For my kind $7 Patrons, I recently posted a ton of samples of my artistic process for my brand new, upcoming graphic novel that has consumed all my creative time lately, and which is called UNLiKE.

Here I’m posting some artistic influences that got me to the artistic style I chose for my figures.

In this post, let’s look at Henri Rousseau!

I’ve told this story often, but when I was young, I hated Jack Kirby’s artwork. I hated that it wasn’t more realistic. I hated how he drew anatomy, I thought his characters’ faces – men and women – were ugly, stupid. I hated how he drew hands. I hated the exaggeration of the blocky body poses. I hated the square buildings and machinery. And most of all I hated that shine he put on people’s arms and legs and backs. I would become furious if I bought a comic and then realized at home that the art inside was Kirby’s work.

But then I went to college and studied art. And out of college, I was talking with a friend about how little I cared for Kirby’s work, and I listed all the things that irritated me. And my friend said, Exactly. But that’s all the reasons I LOVE KIRBY!

And that made me take a step back. Because in college, I was studying all this artwork that through reality out the window. Abstract work, surrealist work, German Expressionist work, non-representational work that wasn’t even about anything. And I realized, I had to re-evaluate my opinion of Kirby. It wasn’t fair for me to hate all these aspects but then revere them when the works of art on the museum were doing the same thing. And so I pulled out all my Kirby work again, and I viewed it now with a completely different set of eyes. It gave me a whole new respect and awe and appreciation, and I realized now that I loved it more than perhaps any other comics artist.

Henri Rousseau boastingly considered himself a great painter, if not the greatest painter of all time. He was routinely ridiculed by the art community of his period, however Picasso was buying cheap paintings at a junk shop so that he could use the canvases by painting over them – and he discovered a painting of e, which he was delighted by. So Picasso’s support helped create an interest in Rousseau.
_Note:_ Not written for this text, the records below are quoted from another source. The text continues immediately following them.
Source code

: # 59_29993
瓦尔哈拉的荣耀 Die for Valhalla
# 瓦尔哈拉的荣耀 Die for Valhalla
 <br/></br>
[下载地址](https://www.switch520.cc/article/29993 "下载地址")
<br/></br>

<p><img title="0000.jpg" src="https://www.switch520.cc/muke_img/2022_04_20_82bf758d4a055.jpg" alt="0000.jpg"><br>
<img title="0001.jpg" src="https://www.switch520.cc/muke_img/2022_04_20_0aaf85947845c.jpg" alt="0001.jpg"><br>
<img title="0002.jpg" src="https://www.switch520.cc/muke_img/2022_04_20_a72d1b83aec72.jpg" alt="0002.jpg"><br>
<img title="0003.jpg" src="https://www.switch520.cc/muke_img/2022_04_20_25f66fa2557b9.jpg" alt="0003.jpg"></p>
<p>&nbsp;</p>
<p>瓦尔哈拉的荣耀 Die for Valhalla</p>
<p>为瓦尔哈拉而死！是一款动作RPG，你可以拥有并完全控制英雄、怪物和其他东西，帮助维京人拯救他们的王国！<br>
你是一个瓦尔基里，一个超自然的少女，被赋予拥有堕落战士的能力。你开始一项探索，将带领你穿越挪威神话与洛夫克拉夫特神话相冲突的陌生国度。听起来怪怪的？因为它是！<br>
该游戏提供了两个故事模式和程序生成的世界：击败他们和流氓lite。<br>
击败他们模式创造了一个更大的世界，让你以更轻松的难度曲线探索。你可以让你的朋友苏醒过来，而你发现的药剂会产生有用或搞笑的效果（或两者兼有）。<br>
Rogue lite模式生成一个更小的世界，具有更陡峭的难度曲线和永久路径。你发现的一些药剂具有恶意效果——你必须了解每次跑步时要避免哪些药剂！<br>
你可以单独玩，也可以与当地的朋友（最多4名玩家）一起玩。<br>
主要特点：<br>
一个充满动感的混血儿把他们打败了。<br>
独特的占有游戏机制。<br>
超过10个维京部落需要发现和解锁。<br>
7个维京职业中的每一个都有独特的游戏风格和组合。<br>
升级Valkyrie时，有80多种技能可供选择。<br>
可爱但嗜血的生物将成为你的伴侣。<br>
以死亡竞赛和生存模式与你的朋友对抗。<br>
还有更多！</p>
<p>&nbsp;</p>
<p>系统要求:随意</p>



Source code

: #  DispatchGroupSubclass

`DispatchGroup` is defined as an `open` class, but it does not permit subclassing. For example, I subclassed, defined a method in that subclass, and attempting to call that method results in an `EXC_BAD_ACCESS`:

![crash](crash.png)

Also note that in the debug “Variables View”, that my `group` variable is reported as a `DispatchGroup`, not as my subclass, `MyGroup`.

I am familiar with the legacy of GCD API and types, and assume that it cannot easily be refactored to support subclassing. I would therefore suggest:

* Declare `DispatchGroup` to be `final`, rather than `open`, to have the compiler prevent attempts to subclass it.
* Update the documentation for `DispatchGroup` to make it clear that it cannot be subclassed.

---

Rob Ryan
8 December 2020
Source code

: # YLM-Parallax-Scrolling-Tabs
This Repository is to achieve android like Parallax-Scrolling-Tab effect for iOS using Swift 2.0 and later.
Rousseau was completely self taught, and he didn’t begin painting until he was forty years old, and he was poor his whole life, although he received a small pension from his life’s work as a custom’s officer, which afforded him the luxury of being able to paint in his old age. His anatomy is so childish and simplistic, but so specific. You can easily recognize that any of his paintings are distinctly his.

His Football Players ranks as one of my favorite paintings ever. And I was really thinking about these characters’ arms and legs and hands and fingers for my UNLiKE project.